One of the most iconic elements of the festival is the Comparsa de los Cabezudos (Spanish for "parade of the Big Heads"), a parade of large-headed figures with exaggerated and sometimes humorous facial expressions or characteristics, typically made of papier-mâché, that begins by the San Juan Cathedral to join the street wide celebrations, dancing and singing with the public. Cabezudos originally depicted humorous archetypes from local and Puerto Rican folklore, such as El General (a local Emperor Norton-like figure) and Juan Bobo, but now have come to portray and even pay tribute to important people from the history of Puerto Rico such as Felisa Rincón de Gautier, Francisco Oller, Diplo, José Campeche, Maso Rivera, Juan Antonio Corretjer, Don Cholito, Rafael Tufiño, Andy Montañez, and even the co-founder of the modern festival himself, Ricardo Alegría, among others.

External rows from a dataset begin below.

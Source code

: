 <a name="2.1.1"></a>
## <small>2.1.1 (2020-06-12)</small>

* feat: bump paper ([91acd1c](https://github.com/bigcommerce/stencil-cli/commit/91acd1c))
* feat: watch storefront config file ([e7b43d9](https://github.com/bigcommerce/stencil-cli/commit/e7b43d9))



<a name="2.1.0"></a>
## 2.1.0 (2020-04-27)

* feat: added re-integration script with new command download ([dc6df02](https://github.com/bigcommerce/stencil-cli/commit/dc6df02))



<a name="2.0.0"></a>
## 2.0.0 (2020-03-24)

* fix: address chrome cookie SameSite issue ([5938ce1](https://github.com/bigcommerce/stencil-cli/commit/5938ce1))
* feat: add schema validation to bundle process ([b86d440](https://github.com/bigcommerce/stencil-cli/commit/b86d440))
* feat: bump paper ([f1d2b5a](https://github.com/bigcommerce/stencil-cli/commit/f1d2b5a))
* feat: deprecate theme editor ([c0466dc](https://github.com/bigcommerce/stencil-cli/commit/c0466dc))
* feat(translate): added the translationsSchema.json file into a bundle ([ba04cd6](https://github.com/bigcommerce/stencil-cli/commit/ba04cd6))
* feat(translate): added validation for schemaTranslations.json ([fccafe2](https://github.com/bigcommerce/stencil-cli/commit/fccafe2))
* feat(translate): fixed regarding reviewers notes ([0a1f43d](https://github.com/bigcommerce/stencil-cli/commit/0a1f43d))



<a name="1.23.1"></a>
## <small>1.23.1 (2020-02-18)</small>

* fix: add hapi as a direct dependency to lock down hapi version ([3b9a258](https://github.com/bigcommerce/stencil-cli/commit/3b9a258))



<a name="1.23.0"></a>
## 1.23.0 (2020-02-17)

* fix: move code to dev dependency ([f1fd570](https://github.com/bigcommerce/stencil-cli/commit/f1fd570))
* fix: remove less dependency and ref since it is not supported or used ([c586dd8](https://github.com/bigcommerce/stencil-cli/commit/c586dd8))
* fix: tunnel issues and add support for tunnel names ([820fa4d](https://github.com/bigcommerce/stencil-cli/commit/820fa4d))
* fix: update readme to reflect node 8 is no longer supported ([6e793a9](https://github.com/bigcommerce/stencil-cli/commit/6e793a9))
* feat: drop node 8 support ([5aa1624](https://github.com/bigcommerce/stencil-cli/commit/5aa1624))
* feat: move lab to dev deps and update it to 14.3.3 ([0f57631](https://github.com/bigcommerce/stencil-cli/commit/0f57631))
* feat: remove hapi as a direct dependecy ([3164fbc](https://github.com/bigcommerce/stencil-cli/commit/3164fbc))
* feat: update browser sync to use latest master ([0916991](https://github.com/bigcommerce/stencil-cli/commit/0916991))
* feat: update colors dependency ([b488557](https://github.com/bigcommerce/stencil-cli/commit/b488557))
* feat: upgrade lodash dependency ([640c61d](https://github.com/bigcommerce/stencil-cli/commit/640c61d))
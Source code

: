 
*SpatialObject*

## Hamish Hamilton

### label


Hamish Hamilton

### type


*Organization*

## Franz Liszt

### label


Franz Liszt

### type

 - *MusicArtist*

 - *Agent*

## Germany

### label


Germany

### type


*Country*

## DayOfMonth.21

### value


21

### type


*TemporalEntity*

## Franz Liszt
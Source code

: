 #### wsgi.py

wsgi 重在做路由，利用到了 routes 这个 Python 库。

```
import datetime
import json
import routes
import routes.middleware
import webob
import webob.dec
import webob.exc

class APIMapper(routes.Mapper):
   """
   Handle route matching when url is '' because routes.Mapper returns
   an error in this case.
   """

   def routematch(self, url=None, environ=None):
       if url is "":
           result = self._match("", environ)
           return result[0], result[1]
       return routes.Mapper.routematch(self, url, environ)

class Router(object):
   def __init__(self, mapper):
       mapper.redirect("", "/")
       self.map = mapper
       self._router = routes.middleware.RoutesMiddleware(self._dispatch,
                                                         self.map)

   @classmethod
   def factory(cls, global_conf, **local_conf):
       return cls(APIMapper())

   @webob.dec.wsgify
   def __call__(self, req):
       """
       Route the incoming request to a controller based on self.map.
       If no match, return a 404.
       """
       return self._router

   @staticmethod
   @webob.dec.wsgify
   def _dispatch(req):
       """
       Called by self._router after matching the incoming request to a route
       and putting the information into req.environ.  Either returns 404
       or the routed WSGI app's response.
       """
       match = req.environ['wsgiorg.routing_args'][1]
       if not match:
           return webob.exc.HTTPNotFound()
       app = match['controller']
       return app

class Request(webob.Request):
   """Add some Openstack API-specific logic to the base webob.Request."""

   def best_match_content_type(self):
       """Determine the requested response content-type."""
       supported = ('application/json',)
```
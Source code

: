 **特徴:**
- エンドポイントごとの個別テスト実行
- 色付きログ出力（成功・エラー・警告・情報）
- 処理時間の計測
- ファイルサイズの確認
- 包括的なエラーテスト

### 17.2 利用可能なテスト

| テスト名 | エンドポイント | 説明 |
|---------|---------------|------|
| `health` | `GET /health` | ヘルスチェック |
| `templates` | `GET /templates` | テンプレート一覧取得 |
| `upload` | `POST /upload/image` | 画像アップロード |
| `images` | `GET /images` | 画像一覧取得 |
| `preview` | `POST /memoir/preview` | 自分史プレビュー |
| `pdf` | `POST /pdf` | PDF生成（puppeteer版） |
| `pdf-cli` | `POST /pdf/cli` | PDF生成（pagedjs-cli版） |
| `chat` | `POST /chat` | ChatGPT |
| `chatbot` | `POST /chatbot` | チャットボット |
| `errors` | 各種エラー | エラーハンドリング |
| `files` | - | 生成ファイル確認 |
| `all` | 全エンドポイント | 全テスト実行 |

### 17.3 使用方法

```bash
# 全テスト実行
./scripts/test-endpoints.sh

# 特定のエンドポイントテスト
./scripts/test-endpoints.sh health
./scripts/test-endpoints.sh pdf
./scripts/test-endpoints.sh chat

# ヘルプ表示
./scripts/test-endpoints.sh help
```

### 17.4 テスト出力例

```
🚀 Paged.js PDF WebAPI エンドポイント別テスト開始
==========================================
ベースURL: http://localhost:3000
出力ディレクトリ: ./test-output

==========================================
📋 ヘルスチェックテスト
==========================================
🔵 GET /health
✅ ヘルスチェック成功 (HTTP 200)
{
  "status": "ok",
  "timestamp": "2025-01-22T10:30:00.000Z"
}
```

=== In the United States ===
In the recent years, as a result of the large influx of Puerto Ricans moving to the United States, the San Sebastián Festival has also been celebrated in different areas of Florida and in the Dallas-Fort Worth area of Texas. In 2021, due to the COVID-19 pandemic, the event was virtually celebrated for the first time. These stateside festivals are also characterized by the presence of Cabezudos as well as Puerto Rican folk arts markets, and wide varieties of traditional Puerto Rican dishes and rums, with more than 6,000 people in attendance.